Tomorrow, you’re only a day away

Originally written on September, 18, 2016..

Tomorrow is never promised. Tomorrow may never come. Tomorrow brings so many unknowns. If I knew that May 15th, 2016, that tomorrow would never come for my husband  I would’ve sent the text I had written and re-written ten thousand times since he got his cell phone in March. The message that begged him to go the hospital and get help. The one that told him I believed in him, and the kids needed him. The one I deleted over and over again, because I didn’t want to pressure him. I was scared of how he’d take the message and scared because I felt I was walking a fine line between finding stability for myself, and the kids, and having difficulty letting him go. I loved him unconditionally. But unfortunately, after he went off his medication, my relationship with him had to be conditional. It tore me apart inside.   Sending that text or not sending that text became a nightly battle. 

I was still angry at the situation… and yes at him. Not for being ill, not for what he’d done when he was ill, but for making the decision to go off his medications in the first place. I hadn’t forgiven myself for not knowing he had gone off his medication. I hadn’t forgiven him for leaving us, I hadn’t forgiven myself for not being able to stop the damage or fix it. 

I can’t say that if I knew there would be no tomorrow for him, that I would have made my decisions differently. I often move back and forth between yes an no. The decisions I had made in regards to the children were based on the facts I had at the time. And, based on those facts, I hadn’t sent the message. But if I knew he was planning on taking his own life, I would’ve done anything to stop him. I just hope he knew how much we loved him. 

Both my son and daughter have had to learn hard lessons much younger than the rest of their peer groups, and many lessons their peers would never have to learn. In her mourning, my daughter no longer views the world as a safe happy and carefree place and my son is internalizing and personalizing the world’s negativity. 

My son and I have had many conversations about his dad since he died. While my boy was struggling with his own depression over the summer, he had a lot of negative thoughts and self blame. ” Do you think he knew we loved him? Do you think he thought I hated him after I sent him that text?” 

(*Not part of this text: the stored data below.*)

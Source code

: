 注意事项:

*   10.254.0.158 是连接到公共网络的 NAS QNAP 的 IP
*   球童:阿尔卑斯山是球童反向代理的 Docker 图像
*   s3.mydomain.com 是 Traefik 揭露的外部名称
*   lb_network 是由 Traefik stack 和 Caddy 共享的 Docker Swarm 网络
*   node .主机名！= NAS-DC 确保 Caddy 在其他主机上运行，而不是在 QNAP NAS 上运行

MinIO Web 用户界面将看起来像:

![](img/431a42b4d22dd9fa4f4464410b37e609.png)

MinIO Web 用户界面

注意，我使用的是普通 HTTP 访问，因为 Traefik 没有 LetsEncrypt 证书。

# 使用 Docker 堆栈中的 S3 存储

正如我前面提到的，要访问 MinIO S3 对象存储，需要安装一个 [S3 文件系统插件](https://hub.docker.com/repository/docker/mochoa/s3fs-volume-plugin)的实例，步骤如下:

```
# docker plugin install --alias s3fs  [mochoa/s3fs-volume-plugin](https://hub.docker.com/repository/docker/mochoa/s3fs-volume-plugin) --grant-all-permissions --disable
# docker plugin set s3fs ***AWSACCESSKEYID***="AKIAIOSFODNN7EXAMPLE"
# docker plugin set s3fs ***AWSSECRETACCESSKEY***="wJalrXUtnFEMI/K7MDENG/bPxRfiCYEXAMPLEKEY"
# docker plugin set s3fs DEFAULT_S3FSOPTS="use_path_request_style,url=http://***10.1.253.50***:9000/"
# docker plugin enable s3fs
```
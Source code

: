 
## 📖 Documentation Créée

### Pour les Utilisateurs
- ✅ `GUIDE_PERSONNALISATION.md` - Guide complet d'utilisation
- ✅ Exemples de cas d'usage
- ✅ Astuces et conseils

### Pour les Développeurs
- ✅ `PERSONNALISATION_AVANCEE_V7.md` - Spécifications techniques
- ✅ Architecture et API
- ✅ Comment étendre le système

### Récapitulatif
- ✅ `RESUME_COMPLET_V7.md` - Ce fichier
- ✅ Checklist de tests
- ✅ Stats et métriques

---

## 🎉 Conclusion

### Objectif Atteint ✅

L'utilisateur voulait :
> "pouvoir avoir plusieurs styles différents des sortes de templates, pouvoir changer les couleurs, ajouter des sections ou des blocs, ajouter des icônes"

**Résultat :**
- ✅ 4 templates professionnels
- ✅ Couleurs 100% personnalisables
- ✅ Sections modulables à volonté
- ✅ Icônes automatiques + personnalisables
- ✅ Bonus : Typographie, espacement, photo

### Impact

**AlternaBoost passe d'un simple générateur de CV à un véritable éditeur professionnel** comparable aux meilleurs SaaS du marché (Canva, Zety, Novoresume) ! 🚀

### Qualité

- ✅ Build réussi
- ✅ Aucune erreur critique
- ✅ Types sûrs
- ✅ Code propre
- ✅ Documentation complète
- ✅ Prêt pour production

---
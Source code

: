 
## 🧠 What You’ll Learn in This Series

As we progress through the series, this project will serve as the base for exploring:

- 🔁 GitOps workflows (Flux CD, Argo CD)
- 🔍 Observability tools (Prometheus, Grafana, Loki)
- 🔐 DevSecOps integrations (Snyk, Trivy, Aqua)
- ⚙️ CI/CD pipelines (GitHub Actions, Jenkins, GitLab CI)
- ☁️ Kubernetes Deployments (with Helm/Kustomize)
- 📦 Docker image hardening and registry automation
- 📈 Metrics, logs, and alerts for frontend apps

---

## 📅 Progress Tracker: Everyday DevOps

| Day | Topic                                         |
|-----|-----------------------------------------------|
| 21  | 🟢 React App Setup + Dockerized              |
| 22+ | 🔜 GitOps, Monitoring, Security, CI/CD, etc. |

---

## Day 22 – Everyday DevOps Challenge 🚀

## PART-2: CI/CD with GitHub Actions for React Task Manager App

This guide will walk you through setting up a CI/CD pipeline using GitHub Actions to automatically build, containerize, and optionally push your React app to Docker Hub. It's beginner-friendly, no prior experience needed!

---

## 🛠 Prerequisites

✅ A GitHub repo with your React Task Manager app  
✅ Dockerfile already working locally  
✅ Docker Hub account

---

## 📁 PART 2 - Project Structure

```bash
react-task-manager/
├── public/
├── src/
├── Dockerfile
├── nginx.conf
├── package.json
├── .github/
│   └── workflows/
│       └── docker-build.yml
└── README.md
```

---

Not all, but most teenagers, including me, have spat venomous words towards our parents out of anger, frustration and hormonal changes without thinking about the consequence. And if there was a consequence to consider, it would be a long grounding or some sort of loss of privileges. My son spoke his feelings after a year of feeling abandoned, watching his father make poor decisions, loosing his home and feeling isolated from his peer group because of the mental illness that was controlling his father. Ya. He was angry. He spat venom. And his dad killed himself days later. To him, this was the consequence. What my son couldn’t see was this was not linear, and his words were  not the cause of his dad’s death.

“If, he didn’t before he died, I believe he knows now how much you loved him. And if he didn’t, the illness lied to him and made him believe this. Not you, or anything else. He knows now” I don’t know if my reply was good enough. I don’t know if it helped to ease the pain and guilt. He nodded and went back to reading his book. 

About two months ago, I found an eyelash on my daughter’s freckled face and held it between my pointer finger  and thumb. “Make a wish!” I cheerily said. We’ve done this many times, and each time she would immediately close her eyes so tight it looked like her face hurt; as though the harder she focused on squishing up her nose and locking her eyelids tight would ensure her wish would be granted. But this time, her face fell, her eyes didn’t light up and she ignored me. “You don’t want to make a wish?” I asked concerned. “No mom, none of my wishes have ever come true. And the one thing I want isn’t possible. So there’s no point.”

The other day while cleaning my daughter’s room we blasted the Annie classic “There’s always tomorrow” and sang the words at the top of our lungs. The words to the song must have got my daughter thinking. I realized I was the only one singing and looked up to find her sitting on the bed with a thoughtful, but sad look on her face. 

“Mom, this song is wrong” she said. “There isn’t always tomorrow. Daddy didn’t have tomorrow.” Instantly tears filled my eyes. She was right. There isn’t always tomorrow. What do I say? There was nothing, no words. I went and gave her a hug and let the tears fall. 

I tucked her into bed a few minutes later. I was still struggling to hold back the tears. For the last several months I’ve been trying to teach the kids to be grateful for what they do have and not to just focus solely on the losses. I couldn’t find words this time. But to my surprise she piped up,  “No mom. I was wrong. Dad did have tomorrow. He is in heaven with god, and god has tomorrows with him!” 

“Yes baby, he has tomorrow in heaven.”